Another part of access control is allowing a resource to expire gracefully. It’s important to know when to lose data: sometimes documents, resources, spaces, personas or entire identities may be transient and only required for a certain length of time. There’s no need for everything on the web to exist indefinitely; currently, rigorous indexes like Google ensure that much of it does.

Finally, the tools and standards we create must be permissive of goals, content and structure that we might not have thought of. There certainly doesn’t need to be an overarching structure or taxonomy between individual identity spaces, and constraining the technology to a rigid set of activities and data types would limit the scope of the platform.

Problem to solve: ownership

Existing web applications tend to have a single-ownership model for resources. However, Silona Bonewald rightly pointed out to me that this isn’t always the case, and in a free-flowing social mesh, multiple ownership needs to be represented. For example, all collaborators on a resource should have ownership access, unless they explicitly choose to rescind that right.

In a company environment, a user’s employer may have shared ownership (or full ownership, with author access available to the employee). The same may be true with students in a university environment. On sites like Facebook, the service owner may in reality have some ownership rights over the content.

How can we maintain this granularity, but also retain user control?

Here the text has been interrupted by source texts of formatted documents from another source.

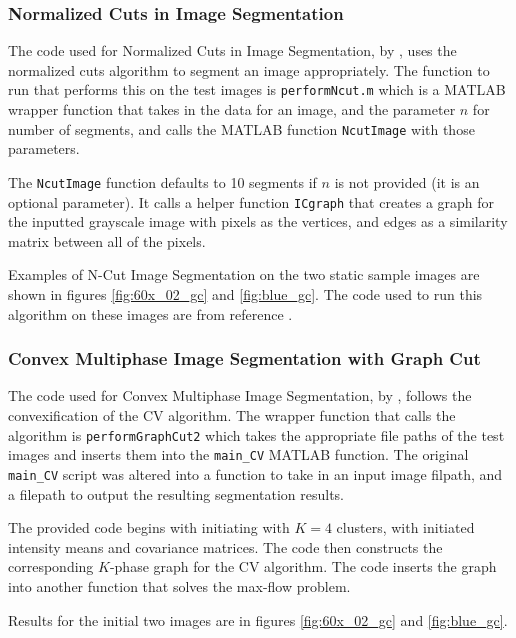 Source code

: \documentclass{article}
\begin{document}
\subsubsection*{Normalized Cuts in Image Segmentation}

The code used for Normalized Cuts in Image Segmentation, by \cite{ncut_code}, uses the normalized cuts algorithm to segment an image appropriately. The function to run that performs this on the test images is \texttt{performNcut.m} which is a MATLAB wrapper function that takes in the data for an image, and the parameter $n$ for number of segments, and calls the MATLAB function \texttt{NcutImage} with those parameters.

The \texttt{NcutImage} function defaults to 10 segments if $n$ is not provided (it is an optional parameter). It calls a helper function \texttt{ICgraph} that creates a graph for the inputted grayscale image with pixels as the vertices, and edges as a similarity matrix between all of the pixels.


Examples of N-Cut Image Segmentation on the two static sample images are shown in figures \ref{fig:60x_02_gc} and \ref{fig:blue_gc}. The code used to run this algorithm on these images are from reference \cite{ncut_code}.






\subsubsection*{Convex Multiphase Image Segmentation with Graph Cut}

 The code used for Convex Multiphase Image Segmentation, by \cite{jun}, follows the convexification of the CV algorithm. The wrapper function that calls the algorithm is \texttt{performGraphCut2} which takes the appropriate file paths of the test images and inserts them into the \texttt{main\_CV} MATLAB function. The original \texttt{main\_CV} script was altered into a function to take in an input image filpath, and a filepath to output the resulting segmentation results.

The provided code begins with initiating with $K=4$ clusters, with initiated intensity means and covariance matrices. The code then constructs the corresponding $K$-phase graph for the CV algorithm. The code inserts the graph into another function that solves the max-flow problem.

Results for the initial two images are in figures \ref{fig:60x_02_gc} and \ref{fig:blue_gc}.
\end{document}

Problem to solve: privacy & transparency

There is a very public attitude of "when you put something online, it’s published" in some parts of the software development community, which is a useful concept that gives developers carte blanche to share data freely. In a fully user-controlled environment, this public-or-completely-private binary situation can no longer be the case; a resource may have been published to a few select people. Ignoring this trait disallows the platform’s use in important environments like enterprises or public bodies.

When you sign up to a service, you agree to that service’s terms and conditions and privacy policy. However, your data may be farmed out to a collection of other, secondary services via APIs, without your knowledge or consent.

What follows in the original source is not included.